Perhaps an even greater omission from this article is that it fails to recognize that its logic is the logic of TMAP [the Texas Medical Algorithm Project] which was the source of numerous charges against J&J/Janssen resulting in one $158 M settlement and many other court battles. It remains a major PHARMA scam still largely unprosecuted.

So while his point holds that we aren’t taking good-enough care of Schizophrenic patients, it’s not our using the older medications that’s the problem [in fact, there are generic Atypicals now as available as the first generation antipsychotics]. Our failure is in offering little more than medications to his young patient and vague hopes for some future breakthrough medication that will fix everything.

I don’t mean to malign the student author here. Maybe I do worry about his supervisor’s mentorship. But my point is rather that he shouldn’t have to be disillusioned about the literature he found [the 2006 study] at this point in his career. Articles like that one – an industry infomercial – continue to do their damage in perpetuity. They just shouldn’t be there in the first place. I hope Edward’s patient advocacy stays with him, but is directed by a more legitimate science…
    August 13, 2014 | 10:54 PM

    This was an incredibly depressing article. Clearly, this student is regurgitating what he has been told. As you note, the article is full of misinformation. But even if one buys “the new drugs are better” idea, this article makes no sense since almost all of the so-called second generation anti-psychotic drugs are now off patent. The give away is that he names Abilify and Latuda but fails to mention the others that are now off patent. Of course, as you say, the hype that these drugs are less toxic has not held up to review.

    Joseph Arpaia, MD
    August 13, 2014 | 10:54 PM

    Looks like the NYT is up there with Fox News for BS. A 90 supply of either loa zapping or quetiapine at Costco would cost $30 to $40. That is less than the $20 per month for the Haldol they mentioned. So whether one thinks meds are the answer or not their argument has no merit. One could argue that Latuda and Abilify do not cause as much weight gain, but they did not make that point. And I have seen patients with weight gain on Latuda and akathesia on Abilify. The article is just another piece of Pharma propaganda, whether the authors realize it or not.

    Joseph Arpaia, MD
    August 13, 2014 | 10:55 PM

    Oops did not notice my spell checker turned olanzapine into loa zapping. And who said AI systems lacked a sense of humor

    August 13, 2014 | 11:43 PM

    I kind of like “loa zapping”…

    James O'Brien, M.D.
    August 14, 2014 | 12:07 AM

    Powerpoint is wrecking medical education.

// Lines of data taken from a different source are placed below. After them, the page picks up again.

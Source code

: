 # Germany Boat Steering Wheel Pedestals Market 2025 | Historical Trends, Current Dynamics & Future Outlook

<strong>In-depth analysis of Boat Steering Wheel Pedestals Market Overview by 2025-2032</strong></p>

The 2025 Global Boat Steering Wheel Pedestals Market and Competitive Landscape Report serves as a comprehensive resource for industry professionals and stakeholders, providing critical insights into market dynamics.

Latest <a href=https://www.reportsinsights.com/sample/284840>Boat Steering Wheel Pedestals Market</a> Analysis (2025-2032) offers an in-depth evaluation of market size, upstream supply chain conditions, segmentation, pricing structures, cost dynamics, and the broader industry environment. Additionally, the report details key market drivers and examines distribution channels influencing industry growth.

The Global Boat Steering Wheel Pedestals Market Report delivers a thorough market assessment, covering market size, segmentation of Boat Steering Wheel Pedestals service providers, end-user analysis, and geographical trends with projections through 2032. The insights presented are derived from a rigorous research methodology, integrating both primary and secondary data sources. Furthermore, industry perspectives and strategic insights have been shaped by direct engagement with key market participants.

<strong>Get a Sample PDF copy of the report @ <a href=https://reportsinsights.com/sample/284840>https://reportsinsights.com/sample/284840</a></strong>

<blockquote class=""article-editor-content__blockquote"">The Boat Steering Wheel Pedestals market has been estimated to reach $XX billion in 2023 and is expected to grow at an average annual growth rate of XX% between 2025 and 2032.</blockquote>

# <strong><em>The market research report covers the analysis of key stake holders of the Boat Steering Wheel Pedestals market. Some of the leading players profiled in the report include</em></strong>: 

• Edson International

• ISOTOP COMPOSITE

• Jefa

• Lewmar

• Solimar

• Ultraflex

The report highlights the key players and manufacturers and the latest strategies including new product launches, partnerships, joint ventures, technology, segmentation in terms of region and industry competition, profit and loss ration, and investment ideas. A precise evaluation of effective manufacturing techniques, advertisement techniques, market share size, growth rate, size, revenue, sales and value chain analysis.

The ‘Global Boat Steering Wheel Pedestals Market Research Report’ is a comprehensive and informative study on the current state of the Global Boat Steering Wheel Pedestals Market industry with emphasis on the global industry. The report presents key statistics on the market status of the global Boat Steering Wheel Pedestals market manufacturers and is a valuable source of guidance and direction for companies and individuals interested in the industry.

    August 14, 2014 | 12:23 AM

    My spell check’s choices for amitriptyline were “triphenylarsine”, “pantyliner”,
    “nonlinearity”, “trampoline”, and “immaterialness”. All of which are contraindicated or irrelevant to nerve pain.

    August 14, 2014 | 9:42 AM

    Maybe the spell checker had a Freudian slip there, eh?

    Perhaps the spell checker for Freud would be “Frau Blucher”, Blazing Saddles fans get it!?

    August 14, 2014 | 9:44 AM

    Oops, now i have to check myself! Should be a reference to “Young Frankenstein”! Don’t utter it around the horses!

    James O'Brien, M.D.
    August 14, 2014 | 7:13 PM

    Loa is a Haitian voodoo God. If your delusion was that Loa was responsible for first rank psychotic symptoms, Loa Zapping would be uncannily accurate.

    However, it would probably only contain Loa by about 30-40 percent.